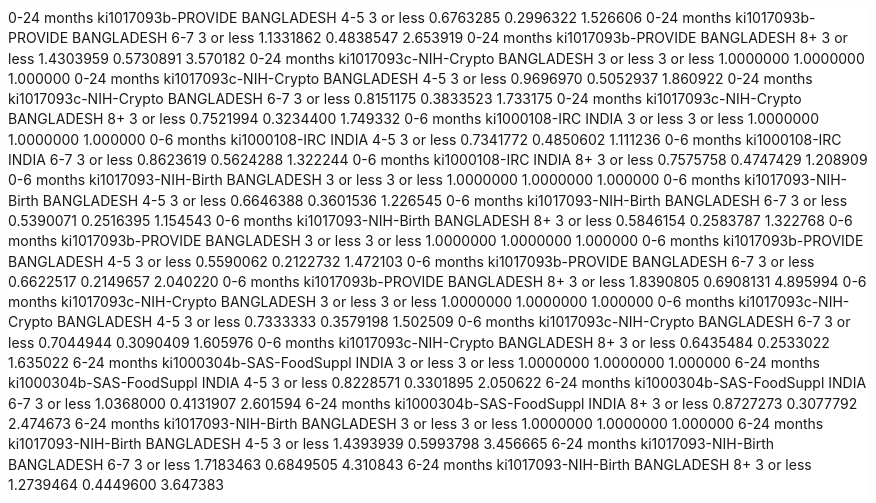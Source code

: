 0-24 months   ki1017093b-PROVIDE         BANGLADESH   4-5                  3 or less         0.6763285   0.2996322   1.526606
0-24 months   ki1017093b-PROVIDE         BANGLADESH   6-7                  3 or less         1.1331862   0.4838547   2.653919
0-24 months   ki1017093b-PROVIDE         BANGLADESH   8+                   3 or less         1.4303959   0.5730891   3.570182
0-24 months   ki1017093c-NIH-Crypto      BANGLADESH   3 or less            3 or less         1.0000000   1.0000000   1.000000
0-24 months   ki1017093c-NIH-Crypto      BANGLADESH   4-5                  3 or less         0.9696970   0.5052937   1.860922
0-24 months   ki1017093c-NIH-Crypto      BANGLADESH   6-7                  3 or less         0.8151175   0.3833523   1.733175
0-24 months   ki1017093c-NIH-Crypto      BANGLADESH   8+                   3 or less         0.7521994   0.3234400   1.749332
0-6 months    ki1000108-IRC              INDIA        3 or less            3 or less         1.0000000   1.0000000   1.000000
0-6 months    ki1000108-IRC              INDIA        4-5                  3 or less         0.7341772   0.4850602   1.111236
0-6 months    ki1000108-IRC              INDIA        6-7                  3 or less         0.8623619   0.5624288   1.322244
0-6 months    ki1000108-IRC              INDIA        8+                   3 or less         0.7575758   0.4747429   1.208909
0-6 months    ki1017093-NIH-Birth        BANGLADESH   3 or less            3 or less         1.0000000   1.0000000   1.000000
0-6 months    ki1017093-NIH-Birth        BANGLADESH   4-5                  3 or less         0.6646388   0.3601536   1.226545
0-6 months    ki1017093-NIH-Birth        BANGLADESH   6-7                  3 or less         0.5390071   0.2516395   1.154543
0-6 months    ki1017093-NIH-Birth        BANGLADESH   8+                   3 or less         0.5846154   0.2583787   1.322768
0-6 months    ki1017093b-PROVIDE         BANGLADESH   3 or less            3 or less         1.0000000   1.0000000   1.000000
0-6 months    ki1017093b-PROVIDE         BANGLADESH   4-5                  3 or less         0.5590062   0.2122732   1.472103
0-6 months    ki1017093b-PROVIDE         BANGLADESH   6-7                  3 or less         0.6622517   0.2149657   2.040220
0-6 months    ki1017093b-PROVIDE         BANGLADESH   8+                   3 or less         1.8390805   0.6908131   4.895994
0-6 months    ki1017093c-NIH-Crypto      BANGLADESH   3 or less            3 or less         1.0000000   1.0000000   1.000000
0-6 months    ki1017093c-NIH-Crypto      BANGLADESH   4-5                  3 or less         0.7333333   0.3579198   1.502509
0-6 months    ki1017093c-NIH-Crypto      BANGLADESH   6-7                  3 or less         0.7044944   0.3090409   1.605976
0-6 months    ki1017093c-NIH-Crypto      BANGLADESH   8+                   3 or less         0.6435484   0.2533022   1.635022
6-24 months   ki1000304b-SAS-FoodSuppl   INDIA        3 or less            3 or less         1.0000000   1.0000000   1.000000
6-24 months   ki1000304b-SAS-FoodSuppl   INDIA        4-5                  3 or less         0.8228571   0.3301895   2.050622
6-24 months   ki1000304b-SAS-FoodSuppl   INDIA        6-7                  3 or less         1.0368000   0.4131907   2.601594
6-24 months   ki1000304b-SAS-FoodSuppl   INDIA        8+                   3 or less         0.8727273   0.3077792   2.474673
6-24 months   ki1017093-NIH-Birth        BANGLADESH   3 or less            3 or less         1.0000000   1.0000000   1.000000
6-24 months   ki1017093-NIH-Birth        BANGLADESH   4-5                  3 or less         1.4393939   0.5993798   3.456665
6-24 months   ki1017093-NIH-Birth        BANGLADESH   6-7                  3 or less         1.7183463   0.6849505   4.310843
6-24 months   ki1017093-NIH-Birth        BANGLADESH   8+                   3 or less         1.2739464   0.4449600   3.647383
----------------
- **Brief**
A word-for-word copy of all the records above is required, with the pictures left out.

- **Exercise solution**
Source code

: 0-24 months   ki1017093b-PROVIDE         BANGLADESH   4-5                  3 or less         0.6763285   0.2996322   1.526606
0-24 months   ki1017093b-PROVIDE         BANGLADESH   6-7                  3 or less         1.1331862   0.4838547   2.653919
0-24 months   ki1017093b-PROVIDE         BANGLADESH   8+                   3 or less         1.4303959   0.5730891   3.570182
0-24 months   ki1017093c-NIH-Crypto      BANGLADESH   3 or less            3 or less         1.0000000   1.0000000   1.000000
0-24 months   ki1017093c-NIH-Crypto      BANGLADESH   4-5                  3 or less         0.9696970   0.5052937   1.860922
0-24 months   ki1017093c-NIH-Crypto      BANGLADESH   6-7                  3 or less         0.8151175   0.3833523   1.733175
0-24 months   ki1017093c-NIH-Crypto      BANGLADESH   8+                   3 or less         0.7521994   0.3234400   1.749332
0-6 months    ki1000108-IRC              INDIA        3 or less            3 or less         1.0000000   1.0000000   1.000000
0-6 months    ki1000108-IRC              INDIA        4-5                  3 or less         0.7341772   0.4850602   1.111236
0-6 months    ki1000108-IRC              INDIA        6-7                  3 or less         0.8623619   0.5624288   1.322244
0-6 months    ki1000108-IRC              INDIA        8+                   3 or less         0.7575758   0.4747429   1.208909
0-6 months    ki1017093-NIH-Birth        BANGLADESH   3 or less            3 or less         1.0000000   1.0000000   1.000000
0-6 months    ki1017093-NIH-Birth        BANGLADESH   4-5                  3 or less         0.6646388   0.3601536   1.226545
0-6 months    ki1017093-NIH-Birth        BANGLADESH   6-7                  3 or less         0.5390071   0.2516395   1.154543
0-6 months    ki1017093-NIH-Birth        BANGLADESH   8+                   3 or less         0.5846154   0.2583787   1.322768
0-6 months    ki1017093b-PROVIDE         BANGLADESH   3 or less            3 or less         1.0000000   1.0000000   1.000000
0-6 months    ki1017093b-PROVIDE         BANGLADESH   4-5                  3 or less         0.5590062   0.2122732   1.472103
0-6 months    ki1017093b-PROVIDE         BANGLADESH   6-7                  3 or less         0.6622517   0.2149657   2.040220
0-6 months    ki1017093b-PROVIDE         BANGLADESH   8+                   3 or less         1.8390805   0.6908131   4.895994
0-6 months    ki1017093c-NIH-Crypto      BANGLADESH   3 or less            3 or less         1.0000000   1.0000000   1.000000
0-6 months    ki1017093c-NIH-Crypto      BANGLADESH   4-5                  3 or less         0.7333333   0.3579198   1.502509
0-6 months    ki1017093c-NIH-Crypto      BANGLADESH   6-7                  3 or less         0.7044944   0.3090409   1.605976
0-6 months    ki1017093c-NIH-Crypto      BANGLADESH   8+                   3 or less         0.6435484   0.2533022   1.635022
6-24 months   ki1000304b-SAS-FoodSuppl   INDIA        3 or less            3 or less         1.0000000   1.0000000   1.000000
6-24 months   ki1000304b-SAS-FoodSuppl   INDIA        4-5                  3 or less         0.8228571   0.3301895   2.050622
6-24 months   ki1000304b-SAS-FoodSuppl   INDIA        6-7                  3 or less         1.0368000   0.4131907   2.601594
6-24 months   ki1000304b-SAS-FoodSuppl   INDIA        8+                   3 or less         0.8727273   0.3077792   2.474673
6-24 months   ki1017093-NIH-Birth        BANGLADESH   3 or less            3 or less         1.0000000   1.0000000   1.000000
6-24 months   ki1017093-NIH-Birth        BANGLADESH   4-5                  3 or less         1.4393939   0.5993798   3.456665
6-24 months   ki1017093-NIH-Birth        BANGLADESH   6-7                  3 or less         1.7183463   0.6849505   4.310843
6-24 months   ki1017093-NIH-Birth        BANGLADESH   8+                   3 or less         1.2739464   0.4449600   3.647383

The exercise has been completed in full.